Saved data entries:

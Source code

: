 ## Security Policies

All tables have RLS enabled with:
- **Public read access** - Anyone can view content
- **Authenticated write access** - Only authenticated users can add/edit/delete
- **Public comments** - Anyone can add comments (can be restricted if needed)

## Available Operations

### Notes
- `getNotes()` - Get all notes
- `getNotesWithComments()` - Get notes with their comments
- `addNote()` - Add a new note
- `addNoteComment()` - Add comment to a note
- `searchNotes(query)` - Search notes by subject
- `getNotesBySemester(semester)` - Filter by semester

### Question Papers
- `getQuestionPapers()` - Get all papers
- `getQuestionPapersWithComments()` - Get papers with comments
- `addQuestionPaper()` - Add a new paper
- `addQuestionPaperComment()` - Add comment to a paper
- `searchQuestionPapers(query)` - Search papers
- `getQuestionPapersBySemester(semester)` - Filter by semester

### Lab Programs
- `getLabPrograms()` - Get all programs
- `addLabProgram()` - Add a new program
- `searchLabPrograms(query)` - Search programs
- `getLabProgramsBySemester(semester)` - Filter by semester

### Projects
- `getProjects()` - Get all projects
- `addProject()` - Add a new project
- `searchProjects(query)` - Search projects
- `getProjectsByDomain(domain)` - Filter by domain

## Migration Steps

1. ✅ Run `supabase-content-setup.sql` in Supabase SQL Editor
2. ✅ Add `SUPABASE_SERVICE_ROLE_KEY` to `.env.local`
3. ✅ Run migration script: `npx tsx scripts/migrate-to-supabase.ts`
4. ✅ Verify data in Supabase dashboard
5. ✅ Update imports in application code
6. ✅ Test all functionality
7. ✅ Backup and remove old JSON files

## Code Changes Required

**Required work**
Write down, word for word, the lines above from the one containing "## Security Policies" through the one containing "a new program", both ends included.

**Completed exercise**
: ## Security Policies

All tables have RLS enabled with:
- **Public read access** - Anyone can view content
- **Authenticated write access** - Only authenticated users can add/edit/delete
- **Public comments** - Anyone can add comments (can be restricted if needed)

## Available Operations

### Notes
- `getNotes()` - Get all notes
- `getNotesWithComments()` - Get notes with their comments
- `addNote()` - Add a new note
- `addNoteComment()` - Add comment to a note
- `searchNotes(query)` - Search notes by subject
- `getNotesBySemester(semester)` - Filter by semester

### Question Papers
- `getQuestionPapers()` - Get all papers
- `getQuestionPapersWithComments()` - Get papers with comments
- `addQuestionPaper()` - Add a new paper
- `addQuestionPaperComment()` - Add comment to a paper
- `searchQuestionPapers(query)` - Search papers
- `getQuestionPapersBySemester(semester)` - Filter by semester

### Lab Programs
- `getLabPrograms()` - Get all programs
- `addLabProgram()` - Add a new program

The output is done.